Below 40 centimeters would mean barges at the key transit point in Germany would no longer be able to pass and restrict shipments of energy products and other commodities along Europe's most crucial waterway amid the worst energy shortage in decades.
In the next couple of days, if forecasts are correct, Germany's industrial heartland may risk a repeat of the disruption seen during the river's historical low in 2018. Rhine River becoming impassible would certainly exacerbate Europe's ongoing energy crisis.
The Rhine snakes about 800 miles (1,300 kilometers) from the Swiss Alps through Europe's largest industrial areas and has already dented cargo shipments for chemicals giant BASF SE, steelmaker ThyssenKrupp AG, and utility Uniper SE. Bloomberg lists the most exposed companies to low Rhine River levels:
Uniper warned low water levels have reduced barge coal shipments to a major power plant. The utility said its 510-megawatt Staudinger-5 coal-fired power plant had seen fewer and fewer barge shipments of coal due to dwindling low water levels that could soon result in "irregular operation."

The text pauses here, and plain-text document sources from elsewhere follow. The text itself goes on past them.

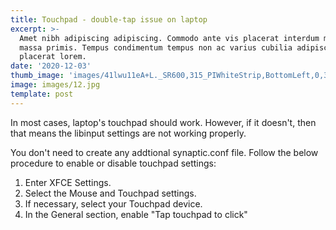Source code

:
 ```yaml
---
title: Touchpad - double-tap issue on laptop
excerpt: >-
  Amet nibh adipiscing adipiscing. Commodo ante vis placerat interdum massa
  massa primis. Tempus condimentum tempus non ac varius cubilia adipiscing
  placerat lorem.
date: '2020-12-03'
thumb_image: 'images/41lwu11eA+L._SR600,315_PIWhiteStrip,BottomLeft,0,35_SCLZZZZZZZ_.jpg'
image: images/12.jpg
template: post
---
```

In most cases, laptop's touchpad should work. However, if it doesn't, then that means the libinput settings are not working properly. 

You don't need to create any addtional synaptic.conf file. Follow the below procedure to enable or disable touchpad settings:

1. Enter XFCE Settings.
2. Select the Mouse and Touchpad settings.
3. If necessary, select your Touchpad device.
4. In the General section, enable "Tap touchpad to click"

Bloomberg outlines the most transported goods on the waterway. If water levels fall below 40 centimeters, companies must use rail and trucking for transportation.
As much as 10% of Europe's chemical shipments utilize the Rhine River, including feedstocks, fertilizers, intermediates and finished chemical products. The Rhine accounts for about 28% of chemical shipments in Germany, based on our analysis of 2019 and 2020 transport data. The nation is the heart of Europe's chemical industry, accounting for 36% of EU production over the past decade by tonnage.
Industrial gases, many of which move by pipeline or truck, are excluded from this analysis, which includes data from Eurostat, The Central Commission for the Navigation of the Rhine, and Verband der Chemischen Industrie. Key publicly listed producers with facilities along or near the Rhine include BASF, Wacker, EMS-Chemie, DSM, Umicore, Akzo-Nobel and Celanese. -Bloomberg
Top commodities shipped via barge on the river.
Low water levels on the Rhine are set to unleash unwanted and additional supply-chain issues for the EU's largest economy as the persisting energy crisis may spark economic hell by winter.